Les pathologies les plus représentées sont la traumatologie sous toutes ses formes (plaies, agressions, accidents de la voie publique), les comas éthyliques (de 14 à 20 par jour) et les décompensations psychiatriques ou agitations. La majorité de ces personnes viennent à l'hôpital par leurs propres moyens, néanmoins des véhicules de la Croix-Rouge (antennes sanitaires mobiles, ASM), des pompiers (véhicules de secours pour les asphyxiés et les blessés, VSAB) et des camions du SAMU sont présents aux abords de chaque poste sanitaire avancé. « En 2000, par exemple, les 150 volontaires de la Croix-Rouge ont effectué plus de 200 sorties (dont 20 fausses alertes). Ils se sont aussi chargés de l'assistance aux spectateurs des manifestations taurines (bandidos, encieros, abrivados, toros-piscine et corridas) », explique Michel Berthaud, directeur départemental des urgences et du secourisme pour la Croix-Rouge.
Dans l'arène
Si le nombre d'incidents recensés parmi les 3 000 à 5 000 spectateurs des arènes reste très faible, ceux mettant en cause des artistes taurins sont nettement plus élevés.
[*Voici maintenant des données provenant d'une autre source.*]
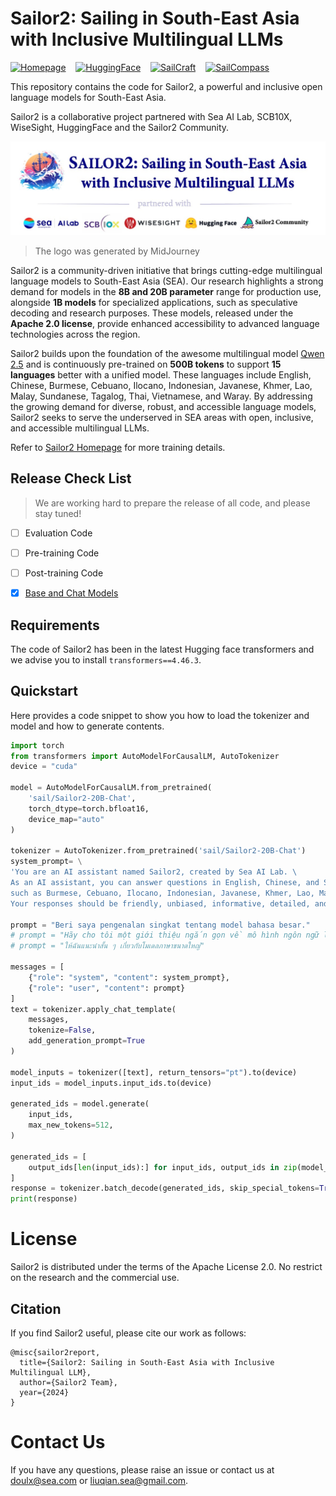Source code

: # Sailor2: Sailing in South-East Asia with Inclusive Multilingual LLMs 

[![Homepage](https://img.shields.io/badge/🏠-Homepage-3C47EB.svg)](https://sea-sailor.github.io/blog/sailor2/) &nbsp;&nbsp; [![HuggingFace](https://img.shields.io/badge/🤗-Model&Demo-E87948.svg)](https://huggingface.co/collections/sail/sailor2-language-models-674d7c9e6b4dbbd9a869906b) &nbsp;&nbsp; [![SailCraft](https://img.shields.io/badge/🚢-SailCraft(DataCleaning)-4F94CD.svg)](https://github.com/sail-sg/sailcraft) &nbsp;&nbsp; [![SailCompass](https://img.shields.io/badge/🧭-SailCompass(Evaluation)-ffbf00.svg)](https://github.com/sail-sg/sailcompass)



This repository contains the code for Sailor2, a powerful and inclusive open language models for South-East Asia.

Sailor2 is a collaborative project partnered with Sea AI Lab, SCB10X, WiseSight, HuggingFace and the Sailor2 Community.

<div align="center">
  <img src="misc/sailor2_banner.jpg" width="700"/>
</div>

> The logo was generated by MidJourney

Sailor2 is a community-driven initiative that brings cutting-edge multilingual language models to South-East Asia (SEA). 
Our research highlights a strong demand for models in the **8B and 20B parameter** range for production use, alongside **1B models** for specialized applications, 
such as speculative decoding and research purposes. 
These models, released under the **Apache 2.0 license**, provide enhanced accessibility to advanced language technologies across the region.


Sailor2 builds upon the foundation of the awesome multilingual model [Qwen 2.5](https://huggingface.co/collections/Qwen/qwen25-66e81a666513e518adb90d9e) and 
is continuously pre-trained on **500B tokens** to support **15 languages** better with a unified model. 
These languages include English, Chinese, Burmese, Cebuano, Ilocano, Indonesian, Javanese, Khmer, Lao, Malay, Sundanese, Tagalog, Thai, Vietnamese, and Waray. 
By addressing the growing demand for diverse, robust, and accessible language models, 
Sailor2 seeks to serve the underserved in SEA areas with open, inclusive, and accessible multilingual LLMs.

Refer to [Sailor2 Homepage](https://sea-sailor.github.io/blog/sailor2/) for more training details.

## Release Check List

> We are working hard to prepare the release of all code, and please stay tuned!

- [ ] Evaluation Code
- [ ] Pre-training Code
- [ ] Post-training Code
- [x] [Base and Chat Models](https://huggingface.co/collections/sail/sailor2-language-models-674d7c9e6b4dbbd9a869906b)


## Requirements
The code of Sailor2 has been in the latest Hugging face transformers and we advise you to install `transformers==4.46.3`.

## Quickstart

Here provides a code snippet to show you how to load the tokenizer and model and how to generate contents.

```python
import torch
from transformers import AutoModelForCausalLM, AutoTokenizer
device = "cuda"

model = AutoModelForCausalLM.from_pretrained(
    'sail/Sailor2-20B-Chat',
    torch_dtype=torch.bfloat16,
    device_map="auto"
)

tokenizer = AutoTokenizer.from_pretrained('sail/Sailor2-20B-Chat')
system_prompt= \
'You are an AI assistant named Sailor2, created by Sea AI Lab. \
As an AI assistant, you can answer questions in English, Chinese, and Southeast Asian languages \
such as Burmese, Cebuano, Ilocano, Indonesian, Javanese, Khmer, Lao, Malay, Sundanese, Tagalog, Thai, Vietnamese, and Waray. \
Your responses should be friendly, unbiased, informative, detailed, and faithful.'

prompt = "Beri saya pengenalan singkat tentang model bahasa besar."
# prompt = "Hãy cho tôi một giới thiệu ngắn gọn về mô hình ngôn ngữ lớn."
# prompt = "ให้ฉันแนะนำสั้น ๆ เกี่ยวกับโมเดลภาษาขนาดใหญ่"

messages = [
    {"role": "system", "content": system_prompt},
    {"role": "user", "content": prompt}
]
text = tokenizer.apply_chat_template(
    messages,
    tokenize=False,
    add_generation_prompt=True
)

model_inputs = tokenizer([text], return_tensors="pt").to(device)
input_ids = model_inputs.input_ids.to(device)

generated_ids = model.generate(
    input_ids,
    max_new_tokens=512,
)

generated_ids = [
    output_ids[len(input_ids):] for input_ids, output_ids in zip(model_inputs.input_ids, generated_ids)
]
response = tokenizer.batch_decode(generated_ids, skip_special_tokens=True)[0]
print(response)
```

# License

Sailor2 is distributed under the terms of the Apache License 2.0. 
No restrict on the research and the commercial use.

## Citation

If you find Sailor2 useful, please cite our work as follows:

```
@misc{sailor2report,
  title={Sailor2: Sailing in South-East Asia with Inclusive Multilingual LLM},
  author={Sailor2 Team},
  year={2024}
}
```

# Contact Us

If you have any questions, please raise an issue or contact us at [doulx@sea.com](mailto:doulx@sea.com) or [liuqian.sea@gmail.com](mailto:liuqian.sea@gmail.com).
L'Association gardoise de chirurgie taurine est chargée de la médicalisation des corridas des arènes de Nîmes. « Pour chacune des neuf manifestations prévues, 10 médecins ou paramédicaux sont présents dans le redondel (contre-piste) : 2 chirurgiens, 2 anesthésistes, un urgentiste, un généraliste, une infirmière urgentiste, un infirmière de bloc opératoire, un pharmacien et un aide soignant », explique le Pr Francis Navarro, chirurgien digestif à l'hôpital Saint-Eloi (Montpellier). Si le nombre des intervenants, tous bénévoles, peut paraître élevé, c'est parce qu'ils constituent deux équipes distinctes qui doivent être à même de prendre en charge tous les traumatismes survenant en course. « Les gestes chirurgicaux d'urgence peuvent être effectués au sein de l'infirmerie des arènes qui est transformée pour l'occasion en véritable bloc opératoire », analyse le Pr Navarro. C'est ainsi que les médecins ont déjà procédé à des soins d'hémostase immédiats avant de transférer le patient sur l'hôpital de la ville. Parmi les accidents les plus fréquemment recensés, on peut retenir les traumatismes - la semaine dernière au cours de la feria d'Alès, un torero a présenté un traumatisme grave du rachis - et les plaies vasculaires de la cuisse, du triangle de Scarpa et de l'abdomen.
Nîmes connaît chaque année deux autres ferias : l'une en février et l'autre en septembre. Mais, comme le souligne le Pr de la Coussaye, « ces deux événements sont plus tauromachiques que festifs et ne nécessitent pas la mise en place d'une service médicalisé spécifique, en dehors de celui assuré aux arènes ».